** Opening Records for the task block **

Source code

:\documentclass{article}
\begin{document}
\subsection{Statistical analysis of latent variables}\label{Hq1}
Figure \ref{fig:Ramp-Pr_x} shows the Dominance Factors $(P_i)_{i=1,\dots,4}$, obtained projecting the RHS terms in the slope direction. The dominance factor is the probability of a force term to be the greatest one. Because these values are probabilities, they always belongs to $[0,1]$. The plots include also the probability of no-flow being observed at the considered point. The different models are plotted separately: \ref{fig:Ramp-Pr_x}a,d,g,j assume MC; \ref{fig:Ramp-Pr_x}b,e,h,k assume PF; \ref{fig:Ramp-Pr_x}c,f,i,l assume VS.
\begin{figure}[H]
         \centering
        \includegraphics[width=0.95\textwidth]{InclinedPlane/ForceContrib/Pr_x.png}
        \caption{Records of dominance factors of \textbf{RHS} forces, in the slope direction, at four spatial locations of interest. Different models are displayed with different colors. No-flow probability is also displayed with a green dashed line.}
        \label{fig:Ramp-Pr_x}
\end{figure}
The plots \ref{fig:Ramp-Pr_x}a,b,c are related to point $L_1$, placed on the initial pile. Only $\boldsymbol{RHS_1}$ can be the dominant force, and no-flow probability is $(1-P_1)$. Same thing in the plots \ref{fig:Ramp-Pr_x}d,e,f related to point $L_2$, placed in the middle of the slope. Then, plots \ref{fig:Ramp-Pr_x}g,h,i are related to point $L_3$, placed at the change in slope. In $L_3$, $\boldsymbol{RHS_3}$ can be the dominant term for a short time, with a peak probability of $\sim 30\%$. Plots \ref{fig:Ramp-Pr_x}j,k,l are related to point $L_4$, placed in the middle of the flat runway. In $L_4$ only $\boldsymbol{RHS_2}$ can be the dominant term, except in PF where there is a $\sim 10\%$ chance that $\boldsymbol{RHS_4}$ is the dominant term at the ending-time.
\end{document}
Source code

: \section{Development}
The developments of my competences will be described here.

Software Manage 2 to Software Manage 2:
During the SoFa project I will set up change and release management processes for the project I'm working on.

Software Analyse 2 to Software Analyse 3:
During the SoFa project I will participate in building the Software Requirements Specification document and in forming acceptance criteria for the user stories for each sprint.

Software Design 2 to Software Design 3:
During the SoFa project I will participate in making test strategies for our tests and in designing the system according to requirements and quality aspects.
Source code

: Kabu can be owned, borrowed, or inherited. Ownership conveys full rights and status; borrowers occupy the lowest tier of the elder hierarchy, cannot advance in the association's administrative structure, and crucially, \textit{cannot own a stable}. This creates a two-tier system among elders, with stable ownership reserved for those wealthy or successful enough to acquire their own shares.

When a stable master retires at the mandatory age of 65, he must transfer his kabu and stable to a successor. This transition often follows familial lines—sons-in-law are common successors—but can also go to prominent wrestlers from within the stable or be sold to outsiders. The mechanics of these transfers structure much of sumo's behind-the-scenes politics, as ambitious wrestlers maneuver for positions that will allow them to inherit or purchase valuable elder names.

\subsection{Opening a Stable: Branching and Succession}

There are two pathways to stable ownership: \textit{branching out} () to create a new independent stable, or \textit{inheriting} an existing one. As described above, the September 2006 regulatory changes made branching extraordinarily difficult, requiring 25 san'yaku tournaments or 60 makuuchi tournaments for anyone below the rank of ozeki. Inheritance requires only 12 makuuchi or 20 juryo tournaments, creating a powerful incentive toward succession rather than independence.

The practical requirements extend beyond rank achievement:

** Closing Records for the task block **

▶ _Task directions_
Set down the full listing once more, exactly as written.

▶ _Answer box_
Source code

:\documentclass{article}
\begin{document}
\subsection{Statistical analysis of latent variables}\label{Hq1}
Figure \ref{fig:Ramp-Pr_x} shows the Dominance Factors $(P_i)_{i=1,\dots,4}$, obtained projecting the RHS terms in the slope direction. The dominance factor is the probability of a force term to be the greatest one. Because these values are probabilities, they always belongs to $[0,1]$. The plots include also the probability of no-flow being observed at the considered point. The different models are plotted separately: \ref{fig:Ramp-Pr_x}a,d,g,j assume MC; \ref{fig:Ramp-Pr_x}b,e,h,k assume PF; \ref{fig:Ramp-Pr_x}c,f,i,l assume VS.
\begin{figure}[H]
         \centering
        \includegraphics[width=0.95\textwidth]{InclinedPlane/ForceContrib/Pr_x.png}
        \caption{Records of dominance factors of \textbf{RHS} forces, in the slope direction, at four spatial locations of interest. Different models are displayed with different colors. No-flow probability is also displayed with a green dashed line.}
        \label{fig:Ramp-Pr_x}
\end{figure}
The plots \ref{fig:Ramp-Pr_x}a,b,c are related to point $L_1$, placed on the initial pile. Only $\boldsymbol{RHS_1}$ can be the dominant force, and no-flow probability is $(1-P_1)$. Same thing in the plots \ref{fig:Ramp-Pr_x}d,e,f related to point $L_2$, placed in the middle of the slope. Then, plots \ref{fig:Ramp-Pr_x}g,h,i are related to point $L_3$, placed at the change in slope. In $L_3$, $\boldsymbol{RHS_3}$ can be the dominant term for a short time, with a peak probability of $\sim 30\%$. Plots \ref{fig:Ramp-Pr_x}j,k,l are related to point $L_4$, placed in the middle of the flat runway. In $L_4$ only $\boldsymbol{RHS_2}$ can be the dominant term, except in PF where there is a $\sim 10\%$ chance that $\boldsymbol{RHS_4}$ is the dominant term at the ending-time.
\end{document}
Source code

: \section{Development}
The developments of my competences will be described here.

Software Manage 2 to Software Manage 2:
During the SoFa project I will set up change and release management processes for the project I'm working on.

Software Analyse 2 to Software Analyse 3:
During the SoFa project I will participate in building the Software Requirements Specification document and in forming acceptance criteria for the user stories for each sprint.

Software Design 2 to Software Design 3:
During the SoFa project I will participate in making test strategies for our tests and in designing the system according to requirements and quality aspects.
Source code

: Kabu can be owned, borrowed, or inherited. Ownership conveys full rights and status; borrowers occupy the lowest tier of the elder hierarchy, cannot advance in the association's administrative structure, and crucially, \textit{cannot own a stable}. This creates a two-tier system among elders, with stable ownership reserved for those wealthy or successful enough to acquire their own shares.

When a stable master retires at the mandatory age of 65, he must transfer his kabu and stable to a successor. This transition often follows familial lines—sons-in-law are common successors—but can also go to prominent wrestlers from within the stable or be sold to outsiders. The mechanics of these transfers structure much of sumo's behind-the-scenes politics, as ambitious wrestlers maneuver for positions that will allow them to inherit or purchase valuable elder names.

\subsection{Opening a Stable: Branching and Succession}

There are two pathways to stable ownership: \textit{branching out} () to create a new independent stable, or \textit{inheriting} an existing one. As described above, the September 2006 regulatory changes made branching extraordinarily difficult, requiring 25 san'yaku tournaments or 60 makuuchi tournaments for anyone below the rank of ozeki. Inheritance requires only 12 makuuchi or 20 juryo tournaments, creating a powerful incentive toward succession rather than independence.

The practical requirements extend beyond rank achievement:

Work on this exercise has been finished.